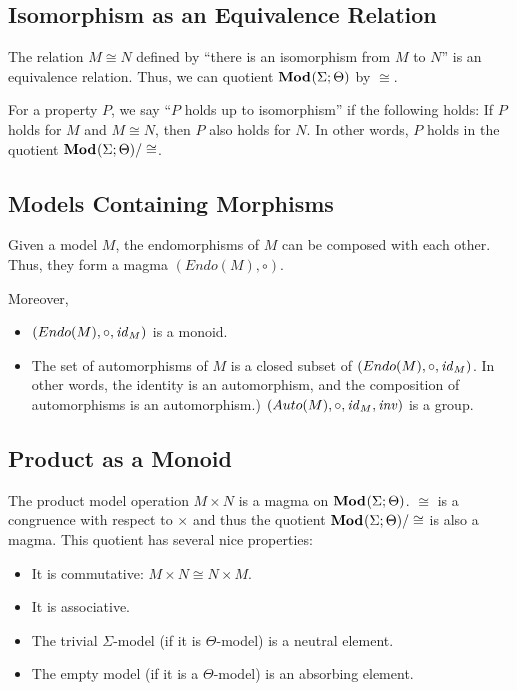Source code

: \subsection{Isomorphism as an Equivalence Relation}

The relation $M\cong N$ defined by ``there is an isomorphism from $M$ to $N$'' is an equivalence relation.
Thus, we can quotient ${\mathbf{Mod}^{}}(\Sigma;\Theta)$ by $\cong$.

For a property $P$, we say ``$P$ holds up to isomorphism'' if the following holds: If $P$ holds for $M$ and $M\cong N$, then $P$ also holds for $N$.
In other words, $P$ holds in the quotient ${\mathbf{Mod}^{}}(\Sigma;\Theta)/\cong$.

\subsection{Models Containing Morphisms}

Given a model $M$, the endomorphisms of $M$ can be composed with each other.
Thus, they form a magma $(Endo(M),\circ)$.

Moreover,
\begin{itemize}
\item $(Endo(M),\circ, \mathit{id}_{M})$ is a monoid.
\item The set of automorphisms of $M$ is a closed subset of $(Endo(M),\circ, \mathit{id}_{M})$.
In other words, the identity is an automorphism, and the composition of automorphisms is an automorphism.)
$(Auto(M),\circ, \mathit{id}_{M},\mathit{inv})$ is a group.
\end{itemize}

\subsection{Product as a Monoid}

The product model operation $M\times N$ is a magma on ${\mathbf{Mod}^{}}(\Sigma;\Theta)$.
$\cong$ is a congruence with respect to $\times$ and thus the quotient ${\mathbf{Mod}^{}}(\Sigma;\Theta)/\cong$ is also a magma.
This quotient has several nice properties:
\begin{itemize}
 \item It is commutative: $M\times N\cong N\times M$.
 \item It is associative.
 \item The trivial $\Sigma$-model (if it is $\Theta$-model) is a neutral element.
 \item The empty model (if it is a $\Theta$-model) is an absorbing element.
\end{itemize}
•••••
→ **What is expected**
Your response must be one number, namely how many lines of the data contain the string "element".

→ **Output below**
2